**Directions for this task:**
Show every line in the material below in which the string "toolset" appears.

**Working data:**
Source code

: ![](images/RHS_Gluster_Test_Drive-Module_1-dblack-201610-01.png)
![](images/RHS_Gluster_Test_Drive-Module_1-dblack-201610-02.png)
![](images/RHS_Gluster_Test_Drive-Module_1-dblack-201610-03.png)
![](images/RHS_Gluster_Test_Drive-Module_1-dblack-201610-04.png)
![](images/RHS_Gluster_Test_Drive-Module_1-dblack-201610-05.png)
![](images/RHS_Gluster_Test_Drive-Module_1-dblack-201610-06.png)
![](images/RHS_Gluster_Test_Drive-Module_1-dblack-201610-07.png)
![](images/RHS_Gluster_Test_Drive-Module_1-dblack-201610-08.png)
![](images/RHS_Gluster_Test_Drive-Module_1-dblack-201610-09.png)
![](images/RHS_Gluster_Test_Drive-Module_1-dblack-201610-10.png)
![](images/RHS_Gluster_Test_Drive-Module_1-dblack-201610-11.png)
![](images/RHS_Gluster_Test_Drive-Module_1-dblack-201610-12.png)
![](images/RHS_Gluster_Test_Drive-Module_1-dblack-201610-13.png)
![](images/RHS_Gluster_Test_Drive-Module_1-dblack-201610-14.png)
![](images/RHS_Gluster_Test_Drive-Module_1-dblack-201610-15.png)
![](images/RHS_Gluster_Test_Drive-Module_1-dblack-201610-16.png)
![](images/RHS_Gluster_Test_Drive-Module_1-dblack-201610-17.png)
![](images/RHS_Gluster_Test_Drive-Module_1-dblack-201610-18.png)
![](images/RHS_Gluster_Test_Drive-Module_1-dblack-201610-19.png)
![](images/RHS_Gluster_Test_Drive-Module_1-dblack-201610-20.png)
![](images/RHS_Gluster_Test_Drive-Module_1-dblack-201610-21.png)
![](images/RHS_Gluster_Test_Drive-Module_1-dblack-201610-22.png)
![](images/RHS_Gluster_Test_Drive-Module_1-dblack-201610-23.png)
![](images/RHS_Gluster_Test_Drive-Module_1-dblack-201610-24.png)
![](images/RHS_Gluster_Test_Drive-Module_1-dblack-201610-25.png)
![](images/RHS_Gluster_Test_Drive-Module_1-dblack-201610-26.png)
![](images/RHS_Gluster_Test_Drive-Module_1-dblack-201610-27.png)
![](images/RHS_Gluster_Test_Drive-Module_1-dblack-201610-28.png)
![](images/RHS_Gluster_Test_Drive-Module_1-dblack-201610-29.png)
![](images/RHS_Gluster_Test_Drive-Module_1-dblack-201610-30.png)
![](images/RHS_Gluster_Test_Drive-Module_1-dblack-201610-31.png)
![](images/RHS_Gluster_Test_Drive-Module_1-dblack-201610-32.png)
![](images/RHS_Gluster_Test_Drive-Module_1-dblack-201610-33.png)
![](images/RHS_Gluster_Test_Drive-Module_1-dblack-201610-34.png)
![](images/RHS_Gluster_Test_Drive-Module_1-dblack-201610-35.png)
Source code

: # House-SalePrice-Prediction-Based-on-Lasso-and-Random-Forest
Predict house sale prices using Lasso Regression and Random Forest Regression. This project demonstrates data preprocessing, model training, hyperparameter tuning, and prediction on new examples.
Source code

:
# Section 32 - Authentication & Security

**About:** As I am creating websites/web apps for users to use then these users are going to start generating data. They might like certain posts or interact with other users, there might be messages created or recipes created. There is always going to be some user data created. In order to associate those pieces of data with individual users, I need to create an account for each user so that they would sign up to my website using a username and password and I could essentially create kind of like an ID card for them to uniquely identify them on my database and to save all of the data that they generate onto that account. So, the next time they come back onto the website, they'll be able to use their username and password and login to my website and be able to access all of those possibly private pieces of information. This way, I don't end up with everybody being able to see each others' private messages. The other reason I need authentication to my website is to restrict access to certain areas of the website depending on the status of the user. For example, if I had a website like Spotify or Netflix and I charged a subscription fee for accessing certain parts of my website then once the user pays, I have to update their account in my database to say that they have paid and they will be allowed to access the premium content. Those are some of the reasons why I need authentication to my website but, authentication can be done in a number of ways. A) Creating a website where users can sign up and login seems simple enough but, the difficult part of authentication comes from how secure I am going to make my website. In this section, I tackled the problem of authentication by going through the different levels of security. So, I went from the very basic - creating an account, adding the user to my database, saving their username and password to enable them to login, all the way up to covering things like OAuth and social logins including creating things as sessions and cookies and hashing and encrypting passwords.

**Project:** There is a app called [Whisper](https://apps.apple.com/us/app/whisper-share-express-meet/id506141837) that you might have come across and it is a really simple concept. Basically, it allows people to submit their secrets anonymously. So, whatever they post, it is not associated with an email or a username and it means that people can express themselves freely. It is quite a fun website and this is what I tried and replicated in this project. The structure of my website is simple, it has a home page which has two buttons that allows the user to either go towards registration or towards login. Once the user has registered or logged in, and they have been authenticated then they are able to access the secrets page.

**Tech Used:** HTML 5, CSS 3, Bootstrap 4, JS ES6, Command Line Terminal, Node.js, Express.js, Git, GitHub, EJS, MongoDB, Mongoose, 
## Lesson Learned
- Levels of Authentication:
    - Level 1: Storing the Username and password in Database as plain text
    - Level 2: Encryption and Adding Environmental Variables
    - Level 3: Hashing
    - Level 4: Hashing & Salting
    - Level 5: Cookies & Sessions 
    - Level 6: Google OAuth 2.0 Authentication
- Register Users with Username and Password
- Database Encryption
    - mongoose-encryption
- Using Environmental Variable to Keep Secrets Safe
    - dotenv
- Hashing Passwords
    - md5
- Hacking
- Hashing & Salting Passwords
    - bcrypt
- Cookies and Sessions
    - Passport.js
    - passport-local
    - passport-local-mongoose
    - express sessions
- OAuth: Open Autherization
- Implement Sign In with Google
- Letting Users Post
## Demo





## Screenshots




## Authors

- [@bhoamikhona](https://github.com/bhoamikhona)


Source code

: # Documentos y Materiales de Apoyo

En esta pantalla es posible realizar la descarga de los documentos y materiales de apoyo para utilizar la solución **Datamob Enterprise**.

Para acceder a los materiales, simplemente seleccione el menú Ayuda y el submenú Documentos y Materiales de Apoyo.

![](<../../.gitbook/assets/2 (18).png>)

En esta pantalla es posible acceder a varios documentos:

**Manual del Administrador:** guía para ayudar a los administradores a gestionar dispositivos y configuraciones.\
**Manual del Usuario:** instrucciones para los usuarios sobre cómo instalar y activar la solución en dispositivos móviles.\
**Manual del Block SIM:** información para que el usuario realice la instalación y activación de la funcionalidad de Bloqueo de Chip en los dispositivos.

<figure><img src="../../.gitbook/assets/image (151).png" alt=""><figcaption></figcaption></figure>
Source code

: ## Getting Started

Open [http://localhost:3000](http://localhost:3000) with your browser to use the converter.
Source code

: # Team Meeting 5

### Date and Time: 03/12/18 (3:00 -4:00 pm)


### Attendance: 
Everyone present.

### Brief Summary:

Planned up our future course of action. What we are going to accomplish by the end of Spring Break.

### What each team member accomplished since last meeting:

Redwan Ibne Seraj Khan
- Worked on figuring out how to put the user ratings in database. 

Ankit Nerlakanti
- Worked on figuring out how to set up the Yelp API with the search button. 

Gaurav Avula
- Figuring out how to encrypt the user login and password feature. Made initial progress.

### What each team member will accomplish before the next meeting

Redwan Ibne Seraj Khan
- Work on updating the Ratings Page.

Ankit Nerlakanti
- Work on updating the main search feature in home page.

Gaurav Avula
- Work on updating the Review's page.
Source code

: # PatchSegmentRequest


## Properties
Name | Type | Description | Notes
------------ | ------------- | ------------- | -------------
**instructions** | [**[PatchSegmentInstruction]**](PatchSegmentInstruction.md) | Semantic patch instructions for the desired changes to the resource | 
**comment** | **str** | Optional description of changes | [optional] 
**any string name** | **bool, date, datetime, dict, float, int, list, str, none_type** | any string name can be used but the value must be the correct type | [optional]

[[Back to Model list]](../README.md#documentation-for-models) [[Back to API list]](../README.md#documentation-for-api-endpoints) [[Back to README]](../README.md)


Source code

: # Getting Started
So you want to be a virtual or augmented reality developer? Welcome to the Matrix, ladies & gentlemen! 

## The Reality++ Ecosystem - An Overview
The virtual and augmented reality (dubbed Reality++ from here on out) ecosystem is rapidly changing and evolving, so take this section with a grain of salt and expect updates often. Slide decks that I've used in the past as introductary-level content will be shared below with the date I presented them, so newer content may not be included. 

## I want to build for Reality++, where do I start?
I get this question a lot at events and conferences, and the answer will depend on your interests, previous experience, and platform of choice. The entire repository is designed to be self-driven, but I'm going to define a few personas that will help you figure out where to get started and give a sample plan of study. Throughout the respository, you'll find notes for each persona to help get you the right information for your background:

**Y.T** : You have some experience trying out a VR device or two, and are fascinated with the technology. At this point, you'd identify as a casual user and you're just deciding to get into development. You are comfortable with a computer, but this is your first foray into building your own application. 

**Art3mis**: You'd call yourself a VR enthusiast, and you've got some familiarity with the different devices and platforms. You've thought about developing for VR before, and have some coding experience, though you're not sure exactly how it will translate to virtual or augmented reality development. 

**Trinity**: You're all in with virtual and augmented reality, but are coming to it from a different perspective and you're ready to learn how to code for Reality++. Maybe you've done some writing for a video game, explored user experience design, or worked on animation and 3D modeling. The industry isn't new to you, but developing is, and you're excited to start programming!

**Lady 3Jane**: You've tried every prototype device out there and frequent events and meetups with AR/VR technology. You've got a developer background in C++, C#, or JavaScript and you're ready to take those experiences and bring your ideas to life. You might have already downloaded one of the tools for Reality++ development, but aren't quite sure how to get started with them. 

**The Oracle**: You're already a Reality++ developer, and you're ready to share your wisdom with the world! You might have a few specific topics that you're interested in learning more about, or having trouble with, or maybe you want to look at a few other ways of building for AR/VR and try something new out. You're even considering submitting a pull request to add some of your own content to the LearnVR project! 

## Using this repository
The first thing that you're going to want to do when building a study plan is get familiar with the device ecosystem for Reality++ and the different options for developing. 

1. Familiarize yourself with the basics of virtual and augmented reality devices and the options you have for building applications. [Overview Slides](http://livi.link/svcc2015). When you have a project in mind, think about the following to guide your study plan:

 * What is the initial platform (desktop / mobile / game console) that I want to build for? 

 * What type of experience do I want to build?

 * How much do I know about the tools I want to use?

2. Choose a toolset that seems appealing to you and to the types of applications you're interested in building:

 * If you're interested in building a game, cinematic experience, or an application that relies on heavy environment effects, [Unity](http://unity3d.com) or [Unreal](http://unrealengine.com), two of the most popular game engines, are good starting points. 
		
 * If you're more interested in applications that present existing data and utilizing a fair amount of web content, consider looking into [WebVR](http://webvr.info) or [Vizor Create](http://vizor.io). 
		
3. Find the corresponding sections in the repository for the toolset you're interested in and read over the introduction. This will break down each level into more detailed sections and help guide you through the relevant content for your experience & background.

**Answer to this problem:**
2. Choose a toolset that seems appealing to you and to the types of applications you're interested in building:
3. Find the corresponding sections in the repository for the toolset you're interested in and read over the introduction. This will break down each level into more detailed sections and help guide you through the relevant content for your experience & background.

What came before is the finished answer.